Kvothe was still at the university, but he got into a bit of trouble so he took some time off to travel and figure out how to keep paying tuition and stuff like that. He ended up going to help out a very wealthy, powerful man on the other side of the ocean and going on a few serious adventures as a result of a favour for this powerful guy. He fights bandits, has an affair (or dalliance if you prefer), saves some young girls and then finally returns “home”. I felt like this was the middle period you get a lot in these sorts of series where the character is a lot like the errant knight. So any ways, Kvothe returns to university, yippee yay. Also, technically all of this stuff is being recited by Kvothe in the future and written by The Chronicler, who has a real name, they just don’t use it. There are fun developments there too. I am pretty sure that what ever happened in Kvothe’s past, as we are hearing it, is meant to collide with his present.
For starters, I had one or two people tell me that this series is “like Harry Potter, but for adults”. The further I get into the series the more I would like to state that this is absolutely not the case. This claim actually really bothers me.
- Harry Potter is for adults too! So that’s not even valid. I am in my 20’s and am still hoping to get my letter to Hogwarts.
- The presence of magic and a school that teaches it doesn’t automatically equal Harry Potter
- The Wise Mans Fear (and the 1st book, The Name of the Wind) lack the strength in the moral themes about love, friendship, bravery, and sense that the characters want to end political nonsense, slavery etc. that can be translated to the real world.
- Basically, while this series is amazing, complex, interesting, and engaging, it does not inspire me like Harry Potter does
Next, since I feel like I should get my criticism out of the way upfront, here this goes: The book was way, way, way, way, way, way, way, way, way too long. Like I seriously skimmed over about 500 or 600 pages out of 1564 total pages (according to my tablet) by only reading enough to keep track of what was happening and came out feeling like I still knew what was going on. Kvothe (the main character) went on 3 adventures during those pages I skimmed over and all I could think was “yeah, yeah, that’s nice, I get why this has to be here but please just get to the point”. I sort of felt like he was an errant knight of types, like he was just running around adventuring and doing things that would shed light on his greater mission but really had nothing to do with that mission. He eventually got back on track during the last 1/4 of the book, I breathed a sigh of relief and started reading in depth again. That said, I do credit Patrick Rothfuss for not skimping on details, because it sucks when you read a book and realize how lacking details it is. C’est le vie, it’s a balancing act I guess.
Ok so, what I liked about The Wise Man’s Fear was that I really like fantasy books and I love that Patrick Rothfuss has such complexity in the series. There are several different cultures, countries and languages, which is fun.
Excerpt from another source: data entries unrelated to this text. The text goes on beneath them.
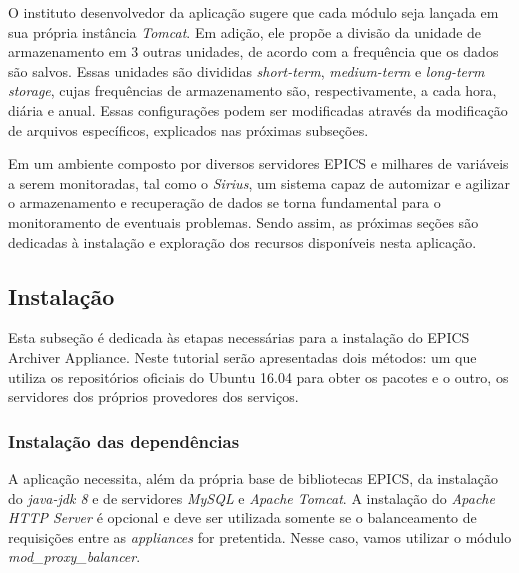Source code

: \vspace{12pt}

O instituto desenvolvedor da aplicação sugere que cada módulo seja lançada em
sua própria instância \textit{Tomcat}. Em adição, ele propõe a divisão da
unidade de armazenamento em 3 outras unidades, de acordo com a frequência que os
dados são salvos. Essas unidades são divididas \textit{short-term},
\textit{medium-term} e \textit{long-term storage}, cujas frequências de
armazenamento são, respectivamente, a cada hora, diária e anual. Essas
configurações podem ser modificadas através da modificação de arquivos
específicos, explicados nas próximas subseções.

\vspace{12pt}


Em um ambiente composto por diversos servidores EPICS e milhares de variáveis a
serem monitoradas, tal como o \textit{Sirius}, um sistema capaz de automizar e
agilizar o armazenamento e recuperação de dados se torna fundamental para o
monitoramento de eventuais problemas. Sendo assim, as próximas seções são
dedicadas à instalação e exploração dos recursos disponíveis nesta aplicação.
\subsection {Instalação}

Esta subseção é dedicada às etapas necessárias para a instalação do EPICS
Archiver Appliance. Neste tutorial serão apresentadas dois métodos: um que
utiliza os repositórios oficiais do Ubuntu 16.04 para obter os pacotes e o
outro, os servidores dos próprios provedores dos serviços.

\subsubsection {Instalação das dependências}
\label{ref:epics-install}
A aplicação necessita, além da própria base de bibliotecas EPICS, da
instalação do \textit{java-jdk 8} e de servidores \textit{MySQL} e
\textit{Apache Tomcat}. A instalação do \textit{Apache HTTP Server} é opcional e
deve ser utilizada somente se o balanceamento de requisições entre as
\textit{appliances} for pretentida. Nesse caso, vamos utilizar o módulo
\textit{mod\_proxy\_balancer}.


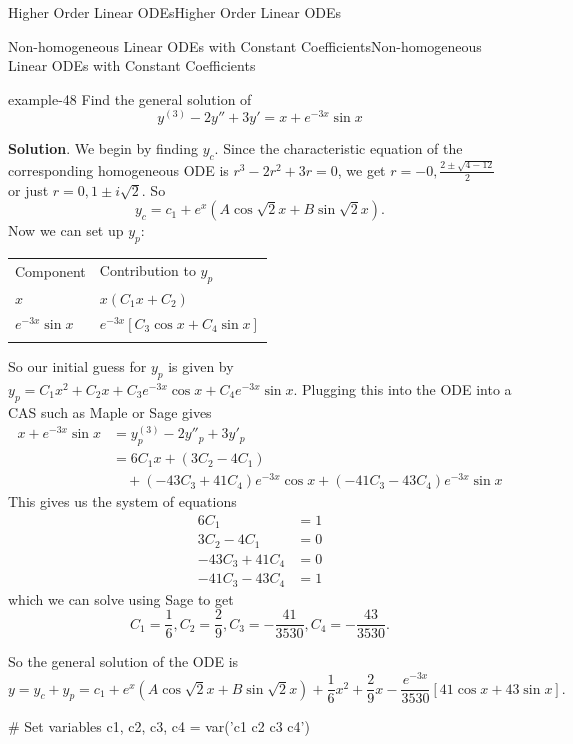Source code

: \documentclass[10pt,]{book}
\numberwithin{equation}{section}
\newcommand{\hrulethick} {\noalign{\hrule height 0.11em}}
\newcommand{\brackets}[1]{\left[ #1 \right]}
\newcommand{\parens}[1]{\left( #1 \right)}
\newcommand{\amp}{&}
\begin{document}
\begin{chapterptx}{Higher Order Linear ODEs}{}{Higher Order Linear ODEs}{}{}
\begin{sectionptx}{Non-homogeneous Linear ODEs with Constant Coefficients}{}{Non-homogeneous Linear ODEs with Constant Coefficients}{}{}
\begin{table}
\end{table}
\begin{example}{}{example-48}%
\hypertarget{p-293}{}%
Find the general solution of%
\begin{equation*}
y^{(3)}-2y''+3y'= x+e^{-3x}\sin x
\end{equation*}
%
\par\smallskip%
\noindent\textbf{Solution}.\hypertarget{solution-45}{}\quad%
\hypertarget{p-294}{}%
We begin by finding \(y_{c}\). Since the characteristic equation of the corresponding homogeneous ODE is \(r^{3}-2r^{2}+3r=0\), we get \(r=-0,\frac{2\pm\sqrt{4-12}}{2}\) or just \(r=0,1\pm i\sqrt{2}\). So%
\begin{equation*}
y_{c} = c_{1}+e^{x}(A\cos\sqrt{2}x+B\sin\sqrt{2}x).
\end{equation*}
Now we can set up \(y_{p}\):%
\begin{table}
\centering
\begin{tabular}{ll}\hrulethick
Component&Contribution to \(y_{p}\)\tabularnewline\hrulethick
\(x\)&\(x(C_{1}x+C_{2})\)\tabularnewline[0pt]
\(e^{-3x}\sin x\)&\(e^{-3x}\brackets{C_{3}\cos x+C_{4}\sin x}\)\tabularnewline\hrulethick
\end{tabular}
\end{table}
\hypertarget{p-295}{}%
So our initial guess for \(y_{p}\) is given by \(y_{p} = C_{1}x^{2}+C_{2}x+C_{3}e^{-3x}\cos x+C_{4}e^{-3x}\sin x\). Plugging this into the ODE into a CAS such as Maple or Sage gives%
\begin{align*}
x+e^{-3x}\sin x \amp= y^{(3)}_{p}-2y''_{p}+3y'_{p}\\
\amp= 6C_{1}x+(3C_{2}-4C_{1}) \\
\amp\quad + \parens{-43C_{3}+41C_{4}}e^{-3x}\cos x+\parens{-41C_{3}-43C_{4}}e^{-3x}\sin x
\end{align*}
This gives us the system of equations%
\begin{align*}
6C_{1}  \amp=  1\\
3C_{2}-4C_{1} \amp=  0\\
-43C_{3}+41C_{4}  \amp=  0\\
-41C_{3}-43C_{4}  \amp= 1
\end{align*}
which we can solve using Sage to get%
\begin{equation*}
C_{1} = \frac{1}{6},C_{2} = \frac{2}{9},C_{3} = -\frac{41}{3530},C_{4}=-\frac{43}{3530}.
\end{equation*}
%
\par
\hypertarget{p-296}{}%
So the general solution of the ODE is%
\begin{equation*}
y = y_{c}+y_{p} = c_{1}+e^{x}(A\cos\sqrt{2}x+B\sin\sqrt{2}x) +\frac{1}{6}x^{2}+\frac{2}{9}x-\frac{e^{-3x}}{3530}\brackets{41\cos x+43\sin x}.
\end{equation*}
%
\end{example}
\begin{sageinput}
# Set variables
c1, c2, c3, c4 = var('c1 c2 c3 c4')


\end{sageinput}
\end{sectionptx}
\end{chapterptx}
\end{document}

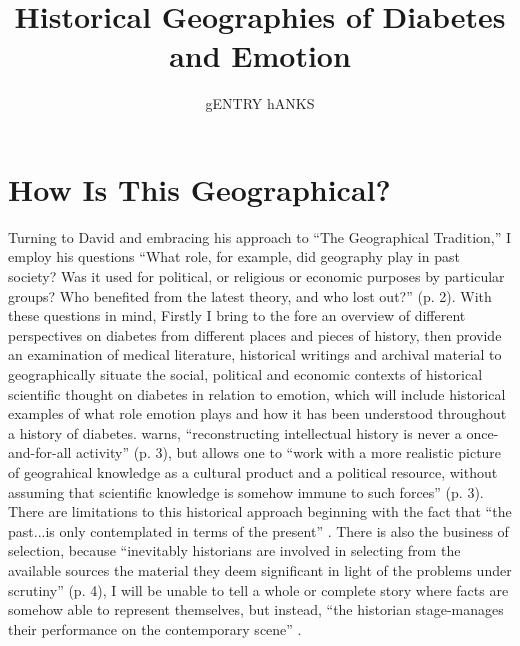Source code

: \documentclass[12pt]{article}
\title{Historical Geographies of Diabetes and Emotion}
\author{gENTRY hANKS}
\begin{document}
\maketitle



\newpage
\section{How Is This Geographical?}
\doublespacing
Turning to David \citet{livingstone_geographical_1993} and embracing his approach to ``The Geographical Tradition,'' I employ his questions ``What role, for example, did geography play in past society? Was it used for political, or religious or economic purposes by particular groups? Who benefited from the latest theory, and who lost out?'' (p. 2).  With these questions in mind, Firstly I bring to the fore an overview of different perspectives on diabetes from different places and pieces of history, then provide an examination of medical literature, historical writings and archival material to geographically situate the social, political and economic contexts of historical scientific thought on diabetes in relation to emotion, which will include historical examples of what role emotion plays and how it has been understood throughout a history of diabetes. \citet{livingstone_geographical_1993} warns, ``reconstructing intellectual history is never a once-and-for-all activity'' (p. 3), but allows one to ``work with a more realistic picture of geograhical knowledge as a cultural product and a political resource, without assuming that scientific knowledge is somehow immune to such forces'' (p. 3). There are limitations to this historical approach beginning with the fact that ``the past...is only contemplated in terms of the present'' \citep[p. 3]{livingstone_geographical_1993}. There is also the business of selection, because ``inevitably historians are involved in selecting from the available sources the material they deem significant in light of the problems under scrutiny'' (p. 4), I will be unable to tell a whole or complete story where facts are somehow able to represent themselves, but instead, ``the historian stage-manages their performance on the contemporary scene'' \citep[p. 5]{livingstone_geographical_1993}. 
\end{document}
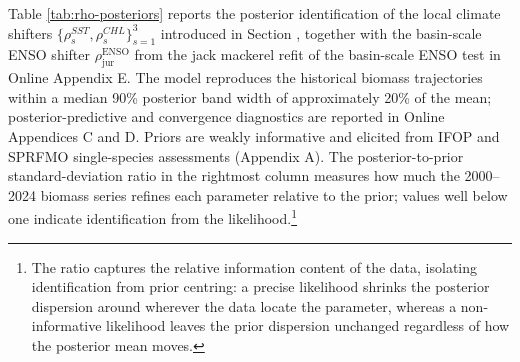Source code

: \documentclass[
  11pt,
]{article}
\begin{document}
Table \ref{tab:rho-posteriors} reports the posterior identification of
the local climate shifters \(\{\rho_s^{SST}, \rho_s^{CHL}\}_{s=1}^{3}\)
introduced in Section \emph{}, together with the
basin-scale ENSO shifter \(\rho^{\text{ENSO}}_{\text{jur}}\) from the
jack mackerel refit of the basin-scale ENSO test in Online Appendix E. The model reproduces the historical biomass trajectories within a median 90\% posterior band width of approximately 20\% of the mean; posterior-predictive and convergence diagnostics are reported in Online Appendices C and D. Priors are weakly informative
and elicited from IFOP and SPRFMO single-species assessments (Appendix A). The
posterior-to-prior standard-deviation ratio in the rightmost column
measures how much the 2000--2024 biomass series refines each parameter
relative to the prior; values well below one indicate identification from
the likelihood.\footnote{The ratio captures the relative information content of the data, isolating identification from prior centring: a precise likelihood shrinks the posterior dispersion around wherever the data locate the parameter, whereas a non-informative likelihood leaves the prior dispersion unchanged regardless of how the posterior mean moves.}
\end{document}
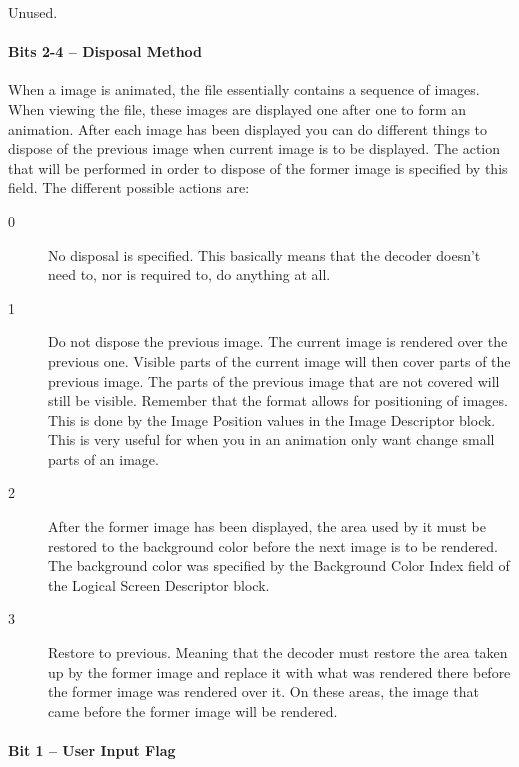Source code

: Unused.

\paragraph{Bits 2-4 -- Disposal Method}

When a \gif image is animated, the file essentially contains a sequence
of images. When viewing the \gif file, these images are displayed one
after one to form an animation. After each image has been displayed
you can do different things to dispose of the previous image when
current image is to be displayed. The action that will be performed in
order to dispose of the former image is specified by this field. The
different possible actions are:

\begin{description}

\item[0] No disposal is specified. This basically means that the
  decoder doesn't need to, nor is required to, do anything at all.

\item[1] Do not dispose the previous image. The current image is
  rendered over the previous one. Visible parts of the current image
  will then cover parts of the previous image. The parts of the
  previous image that are not covered will still be visible. Remember
  that the \gif format allows for positioning of images. This is done
  by the Image Position values in the Image Descriptor block. This is
  very useful for when you in an animation only want change small
  parts of an image.

\item[2] After the former image has been displayed, the area used by
  it must be restored to the background color before the next image is
  to be rendered. The background color was specified by the Background
  Color Index field of the Logical Screen Descriptor block.

\item[3] Restore to previous. Meaning that the decoder must restore
  the area taken up by the former image and replace it with what was
  rendered there before the former image was rendered over it. On
  these areas, the image that came before the former image will be
  rendered.


\end{description}

\paragraph{Bit 1  -- User Input Flag}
What I really like is that there is so much lore (mythology? same thing technically?). A lot of books I guess have lore, but not as in depth. I liked that Patrick Rothfuss put so much detail there. Kvothe believes in this one lore, it’s true because the figures in this story killed his parents (by the way, that happens at the beginning on the first book and given the nature of the story this is no surprise). However, people never speak about these characters in the story are evil and known for killing anyone who talks about them to much, so whoosies for the chatty folks, although, people really realize why they don’t talk about it, it is just a children’s story in their opinions. However, it drives Kvothe nuts that there is so little record about anything connected to it. Any ways, it’s a group of 7 guys, who were sort of like warriors that worked for the religious order, but then they were banned by a secular power but stuck around under cover. Now there is a second nasty figure emerging out of the Fae land who and I think a character at the end was revealed to be far more connected with that nasty little guy that I expected, which is a bummer.
Any ways, good read (despite the length) so I’d go read it.